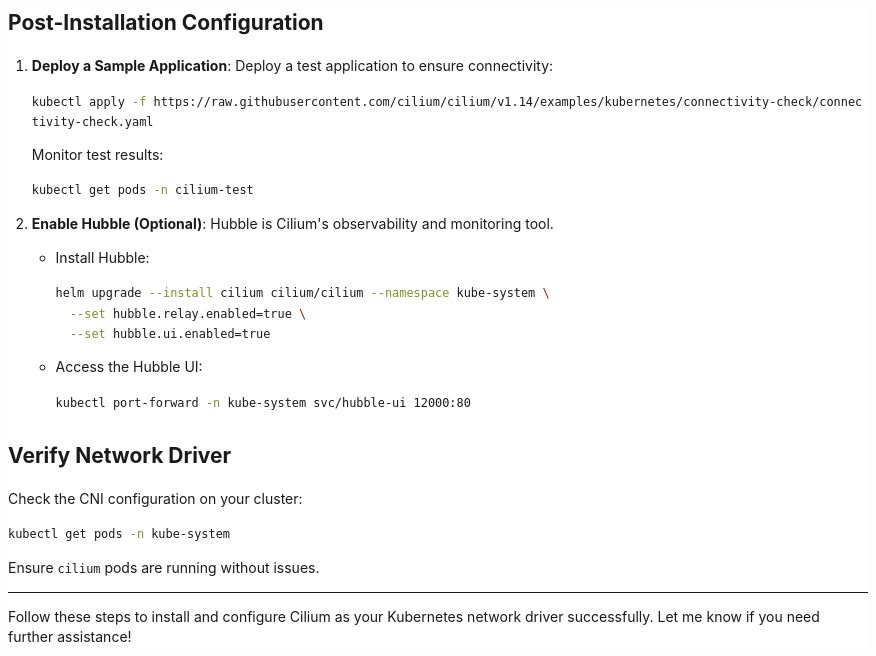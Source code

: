 ## Post-Installation Configuration

1. **Deploy a Sample Application**:
   Deploy a test application to ensure connectivity:
   ```bash
   kubectl apply -f https://raw.githubusercontent.com/cilium/cilium/v1.14/examples/kubernetes/connectivity-check/connectivity-check.yaml
   ```

   Monitor test results:
   ```bash
   kubectl get pods -n cilium-test
   ```

2. **Enable Hubble (Optional)**:
   Hubble is Cilium's observability and monitoring tool.
   - Install Hubble:
     ```bash
     helm upgrade --install cilium cilium/cilium --namespace kube-system \
       --set hubble.relay.enabled=true \
       --set hubble.ui.enabled=true
     ```
   - Access the Hubble UI:
     ```bash
     kubectl port-forward -n kube-system svc/hubble-ui 12000:80
     ```

## Verify Network Driver

Check the CNI configuration on your cluster:
```bash
kubectl get pods -n kube-system
```

Ensure `cilium` pods are running without issues.

---

Follow these steps to install and configure Cilium as your Kubernetes network driver successfully. Let me know if you need further assistance!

■ **Activity**
Reproduce every record word for word. The copy must contain no pictures.

■ **Written answer**
Source code

: ## Post-Installation Configuration

1. **Deploy a Sample Application**:
   Deploy a test application to ensure connectivity:
   ```bash
   kubectl apply -f https://raw.githubusercontent.com/cilium/cilium/v1.14/examples/kubernetes/connectivity-check/connectivity-check.yaml
   ```

   Monitor test results:
   ```bash
   kubectl get pods -n cilium-test
   ```

2. **Enable Hubble (Optional)**:
   Hubble is Cilium's observability and monitoring tool.
   - Install Hubble:
     ```bash
     helm upgrade --install cilium cilium/cilium --namespace kube-system \
       --set hubble.relay.enabled=true \
       --set hubble.ui.enabled=true
     ```
   - Access the Hubble UI:
     ```bash
     kubectl port-forward -n kube-system svc/hubble-ui 12000:80
     ```

## Verify Network Driver

Check the CNI configuration on your cluster:
```bash
kubectl get pods -n kube-system
```

Ensure `cilium` pods are running without issues.

---

Follow these steps to install and configure Cilium as your Kubernetes network driver successfully. Let me know if you need further assistance!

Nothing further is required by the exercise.